From the records below, set down exactly the lines starting with the line that contains "virement à tout |" and going on through the line that contains "inférieur à 150€) |". Nothing else is wanted.

═════ Records shown ═════

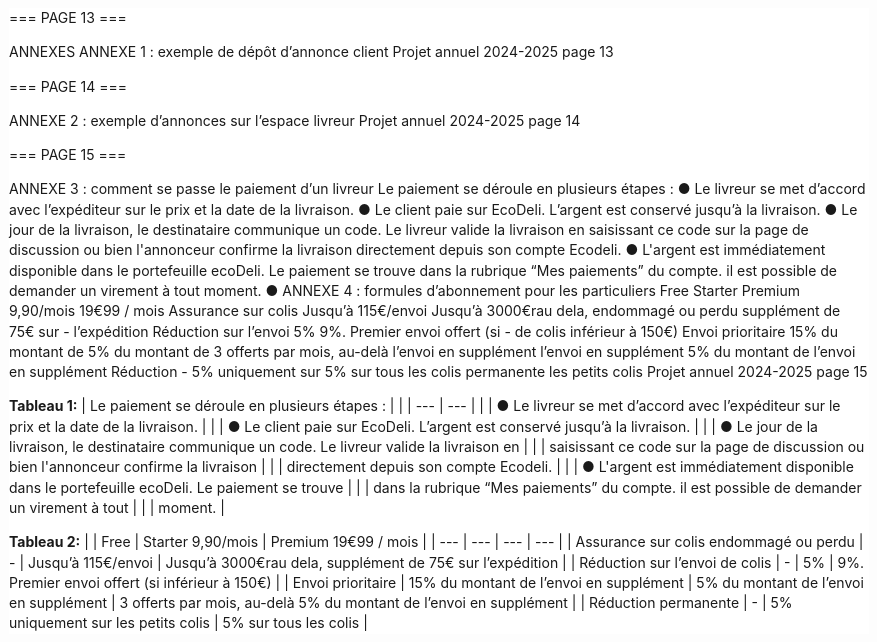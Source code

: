 === PAGE 13 ===

ANNEXES ANNEXE 1 : exemple de dépôt d’annonce client Projet annuel 2024-2025 page 13

=== PAGE 14 ===

ANNEXE 2 : exemple d’annonces sur l’espace livreur Projet annuel 2024-2025 page 14

=== PAGE 15 ===

ANNEXE 3 : comment se passe le paiement d’un livreur Le paiement se déroule en plusieurs étapes : ● Le livreur se met d’accord avec l’expéditeur sur le prix et la date de la livraison. ● Le client paie sur EcoDeli. L’argent est conservé jusqu’à la livraison. ● Le jour de la livraison, le destinataire communique un code. Le livreur valide la livraison en saisissant ce code sur la page de discussion ou bien l'annonceur confirme la livraison directement depuis son compte Ecodeli. ● L'argent est immédiatement disponible dans le portefeuille ecoDeli. Le paiement se trouve dans la rubrique “Mes paiements” du compte. il est possible de demander un virement à tout moment. ● ANNEXE 4 : formules d’abonnement pour les particuliers Free Starter Premium 9,90/mois 19€99 / mois Assurance sur colis Jusqu’à 115€/envoi Jusqu’à 3000€rau dela, endommagé ou perdu supplément de 75€ sur - l’expédition Réduction sur l’envoi 5% 9%. Premier envoi offert (si - de colis inférieur à 150€) Envoi prioritaire 15% du montant de 5% du montant de 3 offerts par mois, au-delà l’envoi en supplément l’envoi en supplément 5% du montant de l’envoi en supplément Réduction - 5% uniquement sur 5% sur tous les colis permanente les petits colis Projet annuel 2024-2025 page 15

**Tableau 1:**
| Le paiement se déroule en plusieurs étapes : |  |
| --- | --- |
|  | ● Le livreur se met d’accord avec l’expéditeur sur le prix et la date de la livraison. |
|  | ● Le client paie sur EcoDeli. L’argent est conservé jusqu’à la livraison. |
|  | ● Le jour de la livraison, le destinataire communique un code. Le livreur valide la livraison en |
|  | saisissant ce code sur la page de discussion ou bien l'annonceur confirme la livraison |
|  | directement depuis son compte Ecodeli. |
|  | ● L'argent est immédiatement disponible dans le portefeuille ecoDeli. Le paiement se trouve |
|  | dans la rubrique “Mes paiements” du compte. il est possible de demander un virement à tout |
|  | moment. |



**Tableau 2:**
|  | Free | Starter
9,90/mois | Premium
19€99 / mois |
| --- | --- | --- | --- |
| Assurance sur colis
endommagé ou perdu | - | Jusqu’à 115€/envoi | Jusqu’à 3000€rau dela,
supplément de 75€ sur
l’expédition |
| Réduction sur l’envoi
de colis | - | 5% | 9%. Premier envoi offert (si
inférieur à 150€) |
| Envoi prioritaire | 15% du montant de
l’envoi en supplément | 5% du montant de
l’envoi en supplément | 3 offerts par mois, au-delà
5% du montant de l’envoi
en supplément |
| Réduction
permanente | - | 5% uniquement sur
les petits colis | 5% sur tous les colis |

═════

- _Response to this task_
|  | dans la rubrique “Mes paiements” du compte. il est possible de demander un virement à tout |
|  | moment. |



**Tableau 2:**
|  | Free | Starter
9,90/mois | Premium
19€99 / mois |
| --- | --- | --- | --- |
| Assurance sur colis
endommagé ou perdu | - | Jusqu’à 115€/envoi | Jusqu’à 3000€rau dela,
supplément de 75€ sur
l’expédition |
| Réduction sur l’envoi
de colis | - | 5% | 9%. Premier envoi offert (si
inférieur à 150€) |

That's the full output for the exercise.